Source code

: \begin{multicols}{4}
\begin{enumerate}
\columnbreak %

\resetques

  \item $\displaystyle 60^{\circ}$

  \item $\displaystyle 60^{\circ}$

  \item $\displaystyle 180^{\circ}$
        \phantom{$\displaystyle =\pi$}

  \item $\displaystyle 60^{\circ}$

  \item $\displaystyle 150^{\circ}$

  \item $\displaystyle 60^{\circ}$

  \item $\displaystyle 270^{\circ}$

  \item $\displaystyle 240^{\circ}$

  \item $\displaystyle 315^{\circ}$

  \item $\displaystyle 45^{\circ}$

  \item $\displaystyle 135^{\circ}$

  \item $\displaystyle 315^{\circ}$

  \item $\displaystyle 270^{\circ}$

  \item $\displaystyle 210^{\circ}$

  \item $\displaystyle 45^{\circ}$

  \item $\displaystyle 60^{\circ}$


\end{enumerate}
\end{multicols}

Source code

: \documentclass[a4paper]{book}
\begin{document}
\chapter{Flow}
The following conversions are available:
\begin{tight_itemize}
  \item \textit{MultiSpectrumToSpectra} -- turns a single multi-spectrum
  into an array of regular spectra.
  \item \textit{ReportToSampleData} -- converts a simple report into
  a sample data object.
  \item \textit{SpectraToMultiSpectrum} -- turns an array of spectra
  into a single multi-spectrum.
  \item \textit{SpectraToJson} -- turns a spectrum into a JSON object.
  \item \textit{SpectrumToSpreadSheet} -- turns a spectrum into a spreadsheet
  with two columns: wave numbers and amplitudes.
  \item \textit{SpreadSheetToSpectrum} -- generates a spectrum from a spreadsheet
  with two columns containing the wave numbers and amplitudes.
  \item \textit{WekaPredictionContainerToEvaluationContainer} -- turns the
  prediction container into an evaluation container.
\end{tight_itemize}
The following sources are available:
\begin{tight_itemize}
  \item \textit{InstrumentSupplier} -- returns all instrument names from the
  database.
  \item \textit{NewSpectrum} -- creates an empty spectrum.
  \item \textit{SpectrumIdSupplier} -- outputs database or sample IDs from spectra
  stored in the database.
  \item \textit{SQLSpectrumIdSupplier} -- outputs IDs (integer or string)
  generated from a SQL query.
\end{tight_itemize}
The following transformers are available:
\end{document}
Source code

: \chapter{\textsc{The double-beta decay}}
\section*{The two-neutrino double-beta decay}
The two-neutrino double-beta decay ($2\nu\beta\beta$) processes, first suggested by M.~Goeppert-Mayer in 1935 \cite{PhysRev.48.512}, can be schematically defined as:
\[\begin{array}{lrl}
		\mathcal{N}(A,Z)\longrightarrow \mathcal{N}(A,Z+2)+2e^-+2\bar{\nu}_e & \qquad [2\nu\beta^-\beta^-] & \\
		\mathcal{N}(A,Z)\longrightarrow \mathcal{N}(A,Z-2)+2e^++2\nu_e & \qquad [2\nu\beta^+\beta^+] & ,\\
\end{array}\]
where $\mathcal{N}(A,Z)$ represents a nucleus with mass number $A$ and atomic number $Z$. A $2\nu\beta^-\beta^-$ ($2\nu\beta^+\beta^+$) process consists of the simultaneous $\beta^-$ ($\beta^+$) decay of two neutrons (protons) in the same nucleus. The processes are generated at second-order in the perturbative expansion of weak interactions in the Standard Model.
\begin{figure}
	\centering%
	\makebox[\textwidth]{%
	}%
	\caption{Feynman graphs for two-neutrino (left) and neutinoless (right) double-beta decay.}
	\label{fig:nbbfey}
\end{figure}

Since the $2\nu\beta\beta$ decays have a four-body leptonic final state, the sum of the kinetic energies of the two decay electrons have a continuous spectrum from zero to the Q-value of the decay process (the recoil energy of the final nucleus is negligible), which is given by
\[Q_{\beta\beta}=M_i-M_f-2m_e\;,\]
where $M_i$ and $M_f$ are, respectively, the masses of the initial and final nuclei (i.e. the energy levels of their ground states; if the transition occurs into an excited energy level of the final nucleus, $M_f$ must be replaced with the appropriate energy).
□ □ □ □
Count up the lines in the records where the string "begin" appears. Your reply is that number alone.

Reply to the task: 7